The most popular platform varies across samples, suggesting fluctuations in platform engagement.
Avg. social media time is stable (~4.25 hrs), indicating consistent user behavior across samples.
Avg. age differs slightly, which could influence trends in media consumption.

Detecting Outliers

We identify users with extreme social media usage (top 5%) in each sample.

anomalies <- map(samples, ~ .x %>%
  filter(`Daily Social Media Time (hrs)` > quantile(`Daily Social Media Time (hrs)`, 0.95, na.rm = TRUE)))

# Display anomalies count
anomalies_count <- sapply(anomalies, nrow)
anomalies_count
## [1] 7487 7483 7369 7415 7307

Insight:

The number of extreme users fluctuates across samples (~7,300–7,500).
A user classified as an outlier in one sample may not be in another, highlighting the instability of anomaly detection in small samples.
This impacts strategies for identifying high-usage users in marketing or intervention studies.

Consistency Across Samples

We check whether platform and gender distributions remain stable.

# Count occurrences of (Primary Platform, Gender) in each sample
platform_gender_counts <- map(samples, ~ .x %>%
  count(`Primary Platform`, Gender) %>%
  rename(Count = n))

# Identify common platform-gender pairs appearing in all 5 samples
common_platform_gender <- Reduce(function(x, y) inner_join(x, y, by = c("Primary Platform", "Gender")), 
                                 platform_gender_counts)

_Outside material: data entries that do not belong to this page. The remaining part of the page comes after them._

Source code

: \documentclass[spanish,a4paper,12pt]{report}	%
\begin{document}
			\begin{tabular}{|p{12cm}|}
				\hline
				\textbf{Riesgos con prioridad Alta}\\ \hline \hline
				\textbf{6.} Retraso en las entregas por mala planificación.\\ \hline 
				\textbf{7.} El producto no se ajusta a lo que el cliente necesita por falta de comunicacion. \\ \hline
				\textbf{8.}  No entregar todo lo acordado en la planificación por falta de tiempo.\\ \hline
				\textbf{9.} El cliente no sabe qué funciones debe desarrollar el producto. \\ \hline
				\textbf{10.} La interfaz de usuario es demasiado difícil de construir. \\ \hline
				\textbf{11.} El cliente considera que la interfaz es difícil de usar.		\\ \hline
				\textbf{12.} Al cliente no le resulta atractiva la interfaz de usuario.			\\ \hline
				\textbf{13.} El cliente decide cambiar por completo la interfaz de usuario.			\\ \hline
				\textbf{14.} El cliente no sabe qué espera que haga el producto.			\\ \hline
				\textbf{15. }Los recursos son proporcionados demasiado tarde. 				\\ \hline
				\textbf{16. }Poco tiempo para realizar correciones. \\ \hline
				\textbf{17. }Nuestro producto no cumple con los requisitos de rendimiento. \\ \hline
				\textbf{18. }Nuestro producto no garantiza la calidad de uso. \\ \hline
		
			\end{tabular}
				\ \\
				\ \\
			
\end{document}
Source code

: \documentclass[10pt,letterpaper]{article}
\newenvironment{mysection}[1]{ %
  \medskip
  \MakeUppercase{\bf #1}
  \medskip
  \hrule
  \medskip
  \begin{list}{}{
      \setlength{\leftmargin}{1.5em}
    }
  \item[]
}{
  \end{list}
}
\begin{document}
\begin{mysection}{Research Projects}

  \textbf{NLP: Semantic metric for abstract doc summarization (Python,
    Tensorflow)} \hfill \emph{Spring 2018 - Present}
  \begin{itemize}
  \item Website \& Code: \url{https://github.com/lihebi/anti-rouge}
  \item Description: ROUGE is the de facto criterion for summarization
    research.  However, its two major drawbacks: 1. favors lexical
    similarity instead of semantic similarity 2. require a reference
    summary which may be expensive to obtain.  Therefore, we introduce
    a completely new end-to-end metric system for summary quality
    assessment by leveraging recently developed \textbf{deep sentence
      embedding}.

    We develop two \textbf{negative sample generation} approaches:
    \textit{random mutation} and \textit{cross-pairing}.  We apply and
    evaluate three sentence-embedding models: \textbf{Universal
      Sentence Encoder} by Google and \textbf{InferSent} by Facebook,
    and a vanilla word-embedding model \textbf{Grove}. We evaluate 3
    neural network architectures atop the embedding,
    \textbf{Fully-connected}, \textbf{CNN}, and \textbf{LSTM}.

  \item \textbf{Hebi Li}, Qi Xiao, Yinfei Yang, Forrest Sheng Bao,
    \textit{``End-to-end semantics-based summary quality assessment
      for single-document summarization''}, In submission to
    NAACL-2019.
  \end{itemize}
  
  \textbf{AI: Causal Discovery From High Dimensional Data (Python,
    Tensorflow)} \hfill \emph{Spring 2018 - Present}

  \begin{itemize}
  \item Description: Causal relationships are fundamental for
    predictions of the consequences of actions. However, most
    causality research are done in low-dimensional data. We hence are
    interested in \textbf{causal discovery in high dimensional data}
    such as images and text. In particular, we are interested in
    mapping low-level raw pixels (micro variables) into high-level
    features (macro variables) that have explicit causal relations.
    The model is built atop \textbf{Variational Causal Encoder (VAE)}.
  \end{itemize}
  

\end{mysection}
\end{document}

# Display how many common platform-gender pairs exist
nrow(common_platform_gender)
## [1] 15

Insight:

Only 15 platform-gender pairs remain consistent across all samples, showing that rare demographics may not always appear in every sample.
This highlights potential sampling bias, where some groups are overrepresented or underrepresented.

Monte Carlo Simulation

We simulate 1,000 repeated samples to estimate the true mean of social media time.

set.seed(42)
mc_samples <- replicate(1000, mean(sample(data$`Daily Social Media Time (hrs)`, size = 0.5 * nrow(data), replace = TRUE), na.rm = TRUE))

# Plot the distribution
ggplot(data.frame(mc_samples), aes(x = mc_samples)) +
  geom_histogram(fill = "lightgreen", bins = 30, alpha = 0.7) +
  labs(title = "Monte Carlo Simulation: Average Time Spent",
       x = "Estimated Mean (hrs)",
       y = "Frequency") +
  theme_minimal()

Insight:

The estimated mean remains centered around ~4.25 hrs, meaning repeated sampling provides stable estimates.
Single random samples may misrepresent the true mean, but Monte Carlo methods help reduce uncertainty.

Final Insights and Next Steps

Sample Variability: Different samples yield slightly different conclusions, affecting how we generalize findings.
Anomaly Instability: Outliers vary across samples, making them difficult to define consistently.
Demographic Representation: Not all user groups appear in every sample, indicating potential biases in data collection.
Monte Carlo Stability: Repeated sampling reduces uncertainty in estimating true population values.

Next Steps:

Use stratified sampling to ensure balanced representation of all groups.
Apply confidence intervals to quantify uncertainty in estimates.
Explore trend stability over time by incorporating time-based sampling.